Summary of our design decisions and some pointers to the literature.
The C++ SymEngine library doesn't care about SymPy objects at all. We are just trying to implement things in some maintainable way, currently we settled on using Basic
, Mul
, Pow
, ... hierarchy and implement most functionality using the visitor pattern or single dispatch, so Basic
doesn't need many methods. We are keeping an option to perhaps do things differently if they turn out to be faster. Either way though, this shouldn't matter at all for how it is actually used from Python, Ruby or Julia.
Let's talk about just Python: the wrappers are in the symengine.py project. They are implemented using Cython, and they are free to introduce any kind of classes (including SymPy's Expr
or Sage's Expression
if needed), and the point of the wrappers is to make sure that things work out of the box from SymPy and Sage. The only job of the C++ SymEngine library is to ensure that the library's C++ API is implemented in such a way so that the wrappers can be written to do what they need. For example, we could easily introduce SymPy's Expr
into the wrappers, by simply introducing the Expr
class and make all the other classes subclass from it instead of from Basic
.
That was the reason we split the wrappers, so now in the (pure) C++ symengine/symengine
repository, we only have to worry about speed, correctness, maintainability and a usable API, and we can concentrate on these things without worrying or even testing any kind of wrappers. In the wrappers (symengine/symengine.py
, or .jl
, .rb
), we simply just use the C++ (or C) API and the only thing we care is so that the (Python) wrapper can be used from sympy/Sage (and we test that in the test suite), and that it doesn't introduce unnecessary overhead in terms of speed. Ruby or Julia wrappers then care about interoperability with other libraries in those languages.

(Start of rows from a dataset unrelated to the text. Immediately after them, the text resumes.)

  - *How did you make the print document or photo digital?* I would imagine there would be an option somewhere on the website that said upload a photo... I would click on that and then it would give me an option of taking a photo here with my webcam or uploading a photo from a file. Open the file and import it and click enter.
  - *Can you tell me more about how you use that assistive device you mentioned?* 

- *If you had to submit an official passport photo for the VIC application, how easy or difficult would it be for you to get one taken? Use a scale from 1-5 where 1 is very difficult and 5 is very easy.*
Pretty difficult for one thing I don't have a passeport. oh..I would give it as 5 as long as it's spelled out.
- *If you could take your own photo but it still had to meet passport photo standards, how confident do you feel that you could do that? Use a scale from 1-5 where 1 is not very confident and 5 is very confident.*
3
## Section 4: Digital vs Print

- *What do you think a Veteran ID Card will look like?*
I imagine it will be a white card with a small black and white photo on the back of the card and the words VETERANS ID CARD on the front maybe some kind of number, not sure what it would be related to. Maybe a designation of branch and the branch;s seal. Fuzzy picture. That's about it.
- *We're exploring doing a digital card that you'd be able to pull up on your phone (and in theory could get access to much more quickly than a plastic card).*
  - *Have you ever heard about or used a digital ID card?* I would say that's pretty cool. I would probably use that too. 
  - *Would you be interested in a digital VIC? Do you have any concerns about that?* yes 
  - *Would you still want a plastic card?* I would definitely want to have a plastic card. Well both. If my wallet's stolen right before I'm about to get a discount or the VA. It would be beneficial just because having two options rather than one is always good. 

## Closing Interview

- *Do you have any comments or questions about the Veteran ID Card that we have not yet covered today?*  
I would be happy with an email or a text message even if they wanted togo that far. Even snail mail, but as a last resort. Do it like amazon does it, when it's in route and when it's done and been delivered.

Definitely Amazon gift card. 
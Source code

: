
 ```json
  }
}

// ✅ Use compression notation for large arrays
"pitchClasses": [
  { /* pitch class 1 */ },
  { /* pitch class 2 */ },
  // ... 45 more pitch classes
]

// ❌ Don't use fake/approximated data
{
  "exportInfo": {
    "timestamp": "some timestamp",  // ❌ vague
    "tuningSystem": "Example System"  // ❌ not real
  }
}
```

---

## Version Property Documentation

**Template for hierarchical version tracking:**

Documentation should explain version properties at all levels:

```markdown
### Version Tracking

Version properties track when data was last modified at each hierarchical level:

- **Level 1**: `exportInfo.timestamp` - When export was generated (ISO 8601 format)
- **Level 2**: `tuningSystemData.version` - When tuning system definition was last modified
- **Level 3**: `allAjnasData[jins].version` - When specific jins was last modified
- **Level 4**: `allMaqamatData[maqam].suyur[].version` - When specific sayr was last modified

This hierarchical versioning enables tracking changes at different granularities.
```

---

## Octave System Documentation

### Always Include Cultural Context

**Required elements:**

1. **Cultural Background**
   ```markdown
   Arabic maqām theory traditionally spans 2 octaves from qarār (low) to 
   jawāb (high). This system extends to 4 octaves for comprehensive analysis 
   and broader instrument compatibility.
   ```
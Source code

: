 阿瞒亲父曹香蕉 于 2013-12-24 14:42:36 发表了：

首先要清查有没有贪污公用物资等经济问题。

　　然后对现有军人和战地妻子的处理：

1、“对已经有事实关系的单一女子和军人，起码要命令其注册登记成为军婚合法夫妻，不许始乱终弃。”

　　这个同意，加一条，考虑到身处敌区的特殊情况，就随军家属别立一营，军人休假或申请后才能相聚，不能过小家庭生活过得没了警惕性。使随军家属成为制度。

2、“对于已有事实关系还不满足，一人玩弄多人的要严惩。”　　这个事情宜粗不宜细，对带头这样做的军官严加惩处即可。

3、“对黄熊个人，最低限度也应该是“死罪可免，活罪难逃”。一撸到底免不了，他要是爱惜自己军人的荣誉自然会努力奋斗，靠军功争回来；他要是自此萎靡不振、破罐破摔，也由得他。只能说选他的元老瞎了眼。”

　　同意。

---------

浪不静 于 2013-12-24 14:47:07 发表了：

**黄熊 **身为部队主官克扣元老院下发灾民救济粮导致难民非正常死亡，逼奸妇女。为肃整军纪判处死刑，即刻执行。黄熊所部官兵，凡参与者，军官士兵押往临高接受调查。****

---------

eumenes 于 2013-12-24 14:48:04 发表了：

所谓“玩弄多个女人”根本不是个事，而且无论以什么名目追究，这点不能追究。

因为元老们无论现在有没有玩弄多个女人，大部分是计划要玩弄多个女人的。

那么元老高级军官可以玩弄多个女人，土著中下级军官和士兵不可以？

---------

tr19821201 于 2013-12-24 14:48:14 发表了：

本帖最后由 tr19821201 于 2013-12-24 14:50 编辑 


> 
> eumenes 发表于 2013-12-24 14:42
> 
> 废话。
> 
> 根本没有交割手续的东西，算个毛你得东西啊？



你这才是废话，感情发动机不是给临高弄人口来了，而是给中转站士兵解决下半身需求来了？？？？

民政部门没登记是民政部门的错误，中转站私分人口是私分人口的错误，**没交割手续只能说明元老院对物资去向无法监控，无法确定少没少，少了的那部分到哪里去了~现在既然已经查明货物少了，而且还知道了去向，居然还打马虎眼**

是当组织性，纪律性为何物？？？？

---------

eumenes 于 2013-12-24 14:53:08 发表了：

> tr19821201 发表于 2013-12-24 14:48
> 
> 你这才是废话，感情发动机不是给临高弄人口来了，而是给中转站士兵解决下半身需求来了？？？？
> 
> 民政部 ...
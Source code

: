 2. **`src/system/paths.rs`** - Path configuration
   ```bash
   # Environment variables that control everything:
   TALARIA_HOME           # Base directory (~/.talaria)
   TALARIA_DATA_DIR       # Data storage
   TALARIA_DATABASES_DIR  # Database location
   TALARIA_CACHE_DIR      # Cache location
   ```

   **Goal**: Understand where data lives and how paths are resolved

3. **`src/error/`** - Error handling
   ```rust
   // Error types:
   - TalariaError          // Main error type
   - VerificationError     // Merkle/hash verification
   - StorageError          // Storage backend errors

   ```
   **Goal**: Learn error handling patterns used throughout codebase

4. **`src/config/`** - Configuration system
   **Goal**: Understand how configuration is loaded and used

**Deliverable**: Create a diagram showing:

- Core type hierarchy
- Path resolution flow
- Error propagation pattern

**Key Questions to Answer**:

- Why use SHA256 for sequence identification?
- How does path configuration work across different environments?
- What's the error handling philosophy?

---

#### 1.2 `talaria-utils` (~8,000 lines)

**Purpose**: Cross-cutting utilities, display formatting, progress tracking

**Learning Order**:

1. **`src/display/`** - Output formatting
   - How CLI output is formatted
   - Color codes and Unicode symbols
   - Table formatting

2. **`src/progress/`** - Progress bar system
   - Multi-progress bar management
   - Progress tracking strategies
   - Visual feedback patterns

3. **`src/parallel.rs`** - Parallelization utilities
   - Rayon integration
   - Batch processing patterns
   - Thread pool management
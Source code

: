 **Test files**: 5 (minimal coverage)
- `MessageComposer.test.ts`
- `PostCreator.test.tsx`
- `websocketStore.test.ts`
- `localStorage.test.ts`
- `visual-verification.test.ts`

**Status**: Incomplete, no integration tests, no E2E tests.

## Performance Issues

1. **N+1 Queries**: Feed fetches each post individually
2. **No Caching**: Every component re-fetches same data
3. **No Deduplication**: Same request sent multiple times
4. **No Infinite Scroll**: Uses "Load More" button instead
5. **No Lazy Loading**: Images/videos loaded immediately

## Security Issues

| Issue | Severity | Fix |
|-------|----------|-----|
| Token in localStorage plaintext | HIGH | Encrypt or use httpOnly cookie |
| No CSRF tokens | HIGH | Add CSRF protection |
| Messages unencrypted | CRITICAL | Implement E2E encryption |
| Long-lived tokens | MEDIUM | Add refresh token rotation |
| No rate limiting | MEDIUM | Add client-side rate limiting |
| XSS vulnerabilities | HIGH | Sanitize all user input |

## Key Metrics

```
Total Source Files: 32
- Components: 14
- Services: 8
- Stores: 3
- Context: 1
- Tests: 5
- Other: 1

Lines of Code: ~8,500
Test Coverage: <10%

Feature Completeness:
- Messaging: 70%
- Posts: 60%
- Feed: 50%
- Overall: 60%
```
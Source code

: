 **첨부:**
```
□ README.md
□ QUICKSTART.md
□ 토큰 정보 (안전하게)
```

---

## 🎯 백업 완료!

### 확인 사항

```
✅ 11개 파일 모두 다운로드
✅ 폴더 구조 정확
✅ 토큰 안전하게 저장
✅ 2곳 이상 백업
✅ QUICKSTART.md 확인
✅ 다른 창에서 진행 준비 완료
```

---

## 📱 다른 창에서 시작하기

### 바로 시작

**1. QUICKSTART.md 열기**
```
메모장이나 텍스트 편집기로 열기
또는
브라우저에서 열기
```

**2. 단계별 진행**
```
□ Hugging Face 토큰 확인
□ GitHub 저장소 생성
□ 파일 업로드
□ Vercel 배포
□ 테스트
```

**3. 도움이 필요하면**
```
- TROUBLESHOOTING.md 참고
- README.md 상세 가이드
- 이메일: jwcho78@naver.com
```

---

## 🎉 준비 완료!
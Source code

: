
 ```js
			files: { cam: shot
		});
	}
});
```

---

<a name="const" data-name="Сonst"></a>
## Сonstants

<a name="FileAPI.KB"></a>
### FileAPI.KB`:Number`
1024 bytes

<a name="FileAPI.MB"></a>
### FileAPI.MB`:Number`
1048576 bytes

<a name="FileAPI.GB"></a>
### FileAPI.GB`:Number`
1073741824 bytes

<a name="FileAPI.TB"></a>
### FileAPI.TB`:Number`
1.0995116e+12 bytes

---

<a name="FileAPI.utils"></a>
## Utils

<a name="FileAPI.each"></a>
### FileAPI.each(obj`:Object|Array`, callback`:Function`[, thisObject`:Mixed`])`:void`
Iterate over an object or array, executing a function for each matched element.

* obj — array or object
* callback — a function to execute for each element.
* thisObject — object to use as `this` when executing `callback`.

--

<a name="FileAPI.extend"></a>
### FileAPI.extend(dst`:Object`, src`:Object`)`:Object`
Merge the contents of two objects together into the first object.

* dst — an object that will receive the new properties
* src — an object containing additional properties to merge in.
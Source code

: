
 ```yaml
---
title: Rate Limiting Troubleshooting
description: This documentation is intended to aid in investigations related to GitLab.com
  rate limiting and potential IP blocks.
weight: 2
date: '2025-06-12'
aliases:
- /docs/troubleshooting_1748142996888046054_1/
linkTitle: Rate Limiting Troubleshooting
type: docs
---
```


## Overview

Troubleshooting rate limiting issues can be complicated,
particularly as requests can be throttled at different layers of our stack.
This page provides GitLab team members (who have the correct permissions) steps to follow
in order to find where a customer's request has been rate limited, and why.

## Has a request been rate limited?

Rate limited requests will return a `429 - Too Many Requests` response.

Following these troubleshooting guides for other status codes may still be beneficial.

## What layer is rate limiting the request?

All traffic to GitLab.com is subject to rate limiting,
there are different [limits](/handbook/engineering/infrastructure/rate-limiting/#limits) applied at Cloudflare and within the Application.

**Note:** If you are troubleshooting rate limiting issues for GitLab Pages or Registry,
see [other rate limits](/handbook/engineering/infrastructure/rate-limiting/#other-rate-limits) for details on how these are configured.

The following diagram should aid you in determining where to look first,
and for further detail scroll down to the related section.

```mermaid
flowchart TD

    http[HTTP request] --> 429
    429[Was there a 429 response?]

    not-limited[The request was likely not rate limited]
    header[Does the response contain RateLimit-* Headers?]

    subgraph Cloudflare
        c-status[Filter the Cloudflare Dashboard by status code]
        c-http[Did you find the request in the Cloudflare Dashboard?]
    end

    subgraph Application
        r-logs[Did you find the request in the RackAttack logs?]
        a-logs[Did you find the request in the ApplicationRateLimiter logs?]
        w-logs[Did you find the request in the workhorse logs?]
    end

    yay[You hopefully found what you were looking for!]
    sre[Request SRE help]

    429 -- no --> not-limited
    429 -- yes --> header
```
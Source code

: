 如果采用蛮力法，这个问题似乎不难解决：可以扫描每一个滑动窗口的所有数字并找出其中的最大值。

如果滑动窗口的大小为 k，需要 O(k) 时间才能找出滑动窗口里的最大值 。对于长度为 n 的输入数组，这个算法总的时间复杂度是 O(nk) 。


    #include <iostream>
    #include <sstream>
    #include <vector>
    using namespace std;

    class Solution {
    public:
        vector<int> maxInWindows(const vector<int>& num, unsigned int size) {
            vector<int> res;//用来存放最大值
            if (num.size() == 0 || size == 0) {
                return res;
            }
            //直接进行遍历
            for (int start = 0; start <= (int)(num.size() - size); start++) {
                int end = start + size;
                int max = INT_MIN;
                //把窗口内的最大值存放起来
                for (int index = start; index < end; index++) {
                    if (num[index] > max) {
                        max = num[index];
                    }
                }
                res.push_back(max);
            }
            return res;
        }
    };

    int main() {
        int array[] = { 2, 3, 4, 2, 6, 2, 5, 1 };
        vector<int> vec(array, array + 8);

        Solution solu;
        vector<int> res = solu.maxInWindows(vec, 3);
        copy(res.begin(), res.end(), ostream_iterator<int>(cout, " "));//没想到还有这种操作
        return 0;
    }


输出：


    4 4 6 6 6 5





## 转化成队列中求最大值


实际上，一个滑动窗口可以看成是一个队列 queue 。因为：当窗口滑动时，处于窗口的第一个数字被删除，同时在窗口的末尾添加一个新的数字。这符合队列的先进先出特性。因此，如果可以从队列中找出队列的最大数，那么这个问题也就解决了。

- https://github.com/symengine/symengine.py
- https://github.com/symengine/symengine.rb
- https://github.com/symengine/SymEngine.jl
Memory management is handled by RCP (reference counted pointers) from
Trilinos
(module Teuchos
). We have copied the relevant files into
src/teuchos
, so no external dependency is needed. Brief code snippets of the
most frequent operations are given in our C++ Style
Guide, this is useful to consult if you are unsure about
the syntax. In order to understand how it works under the hood, read
Teuchos::RCP Beginner's
Guide (pdf).
Finally, more thorough exposition is given in Teuchos C++ Memory Management
Classes, Idioms, and Related Topics --- The Complete
Reference
(pdf).
Teuchos
' RCP implements reference counting of objects, exactly like Python
works. When an object runs out of scope, its reference count is decreased. When
it is copied, its reference count is increased. When reference count goes to
zero, it is deallocated. This all happens automatically, so as long as our C++
Style Guide is followed, things just work.
When CMAKE_BUILD_TYPE=Debug
is set in our CMake
(the default), then
Teuchos
is compiled with debugging support, which means that as long as you
follow our C++ Style Guide, the C++ code should never segfault (since you never
access raw pointers that could segfault and Teuchos raises a nice exception with
full stack trace if there is any problem, very similar to Python). Use this mode
when developing.
When CMAKE_BUILD_TYPE=Release
, then Teuchos
is compiled without debugging
support, which means that all pointer operations become either as fast as raw
pointers, or very close. As such, there is pretty much zero overhead. However,
in this mode, the program can segfault if you access memory incorrectly. This
segfault however would be prevented if CMAKE_BUILD_TYPE=Debug
, so always use
the Debug build to test your code, only when all tests pass you can enable
Release mode.
The Trilinos RCP pointers as described above are only used when
WITH_SYMENGINE_RCP=OFF
is set in CMake
. The default option is
WITH_SYMENGINE_RCP=ON
, which uses our own implementation of RCP
(see
src/symengine_rcp.h
). Our implementation is faster, but it only implements a
subset of all the functionality and it requires all our objects to have a
refcount_
variable. Otherwise the usage of our RCP is identical to
Teuchos::RCP
, and Travis-CI tests both implementations of RCP to make sure
the code works with both.
The RCP
has an overhead with every assignment (refcount increase/decrease). You can get access to the inner pointer as Ptr
(just call .ptr()
), which has the same performance as raw pointer in Release mode, yet it is 100% safe in Debug mode (i.e. if the original RCP
gets out of scope, the object deallocated, then the Ptr
becomes dangling, but you get a nice exception in Debug mode if you try to access it ---- in Release mode it will segfault or have undefined behavior, just like raw pointers). The idea is that for non-owning access --- i.e. typically you just want to read some term in Add, we should be passing around Ptr
, not RCP
(which has the extra refcount increase/decrease, which is a waste since we do not plan to own it). This we can implement already in SymEngine
.
std::unique_ptr
has a performance just like raw pointers + manual new/delete, so there is no reason to use manual new/delete and raw pointers, one should use std::unique_ptr
. One issue with std::unique_ptr
is that if you get access to the raw pointer using .get()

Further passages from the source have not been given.